By Ye Zhen (Shanghai Daily)

08:36, December 24, 2012

Upbeat over market

Market watchers and investors are upbeat the market's current positive performance will continue into the new year as China's economy gathers pace after seven quarters of slower growth.

Goldman Sachs is forecasting that the Shanghai Shenzhen CSI 300 Index, a gauge of the performance of 300 stocks traded on the Shanghai and Shenzhen exchanges, will advance 26 percent next year.
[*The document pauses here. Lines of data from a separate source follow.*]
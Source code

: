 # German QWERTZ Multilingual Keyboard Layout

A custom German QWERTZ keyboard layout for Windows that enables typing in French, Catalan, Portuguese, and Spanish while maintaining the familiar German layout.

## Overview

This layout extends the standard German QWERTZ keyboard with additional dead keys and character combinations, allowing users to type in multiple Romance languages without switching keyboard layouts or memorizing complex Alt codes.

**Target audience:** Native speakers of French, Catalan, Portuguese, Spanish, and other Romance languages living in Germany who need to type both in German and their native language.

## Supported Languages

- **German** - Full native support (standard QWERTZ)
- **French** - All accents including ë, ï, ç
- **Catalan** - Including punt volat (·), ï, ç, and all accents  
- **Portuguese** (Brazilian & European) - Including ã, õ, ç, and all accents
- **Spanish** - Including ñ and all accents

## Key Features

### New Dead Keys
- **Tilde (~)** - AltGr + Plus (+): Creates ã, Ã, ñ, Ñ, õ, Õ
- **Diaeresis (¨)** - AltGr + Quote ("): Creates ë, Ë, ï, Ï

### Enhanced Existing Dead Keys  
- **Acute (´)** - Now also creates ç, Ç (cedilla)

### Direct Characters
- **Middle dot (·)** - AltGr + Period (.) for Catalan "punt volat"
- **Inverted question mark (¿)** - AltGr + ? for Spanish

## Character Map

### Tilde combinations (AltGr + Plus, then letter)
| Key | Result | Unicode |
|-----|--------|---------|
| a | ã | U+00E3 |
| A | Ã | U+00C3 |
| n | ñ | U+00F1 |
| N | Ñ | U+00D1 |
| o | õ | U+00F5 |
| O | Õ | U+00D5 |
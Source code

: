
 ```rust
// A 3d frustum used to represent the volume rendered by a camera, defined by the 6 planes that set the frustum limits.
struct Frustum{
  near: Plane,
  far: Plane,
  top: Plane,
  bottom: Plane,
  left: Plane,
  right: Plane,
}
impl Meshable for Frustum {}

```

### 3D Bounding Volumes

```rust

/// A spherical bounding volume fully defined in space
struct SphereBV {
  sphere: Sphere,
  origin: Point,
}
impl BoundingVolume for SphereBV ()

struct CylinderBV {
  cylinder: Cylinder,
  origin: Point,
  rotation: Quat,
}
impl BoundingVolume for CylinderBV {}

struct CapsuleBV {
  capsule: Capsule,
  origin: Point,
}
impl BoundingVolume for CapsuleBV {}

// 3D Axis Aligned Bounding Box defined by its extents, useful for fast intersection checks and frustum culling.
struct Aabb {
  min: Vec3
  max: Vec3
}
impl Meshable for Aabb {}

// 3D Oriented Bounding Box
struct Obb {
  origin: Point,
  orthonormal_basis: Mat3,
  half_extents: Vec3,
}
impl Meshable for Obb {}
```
The investment bank recommended that overseas investors increase their holdings of A shares.

"An increase of 20-25 percent is hardly aggressive compared with other stock markets," said Lipper's Feng. "But if that happens, it will signal the end of a bear market, and it's not impossible that China's market may replicate its 2006-2007 performance, when the Shanghai Composite Index surged from about 1,000 points to a record 6,124."

Regulators are hoping to stoke a new era for the market by coaxing more foreign money into the country.

In April, the aggregate cap on money foreigners were allowed to invest in domestic capital markets was increased to US$80 billion from US$30 billion.

In July, the China Securities Regulatory Commission relaxed controls over QFIIs, allowing participating funds to hold stakes of up to 30 percent in a listed company, up from 20 percent previously.

Guo Shuqing, head of the CSRC, said last month that China will further increase the quota if the US$80 billion gets used up quickly.

China is also speeding up the approval process for QFII applicants. It issued QFII licenses to 66 foreign companies in the first 11 month of this year. It issued 29 for the whole of 2011 and 13 in 2010, according to the CSRC.

Between January and November, China's foreign-exchange regulator, the State Administration of Foreign Exchange, granted quotas totaling US$14.4 billion to foreign institutions. In the 2008-11 period, SAFE granted an average annual US$2.6 billion, according to Z-Ben Advisors, a research and consulting firm.

Furthermore, China's ambitions to promote the yuan as an international reserve currency and establish Shanghai as a global financial center point to wider opening of the investment space, Z-Ben Advisors said.

Foreign money accounts for only 1 percent of the market capitalization of the Shanghai and Shenzhen exchanges, and that percentage would rise only marginally even if the whole US$80 billion quota were used up, the advisory firm added.

By contrast, foreign investment accounts for 22 percent of stock market capitalization in Malaysia and 36 percent in the Korean market.

"Clearly, if China is serious about cementing its role internationally and in promoting the use of its currency abroad, then the current US$80 billion figure may just be a drop in the (ocean)," said Francois Guilloux, a director at Z-Ben Advisors. "It stands to reason that regulators will be even more aggressive in 2013 than they were in 2012."

Caps and limits are only one hurdle to a more open market. Other potential deterrents built into the regulatory mechanism and investment operation also need to be addressed.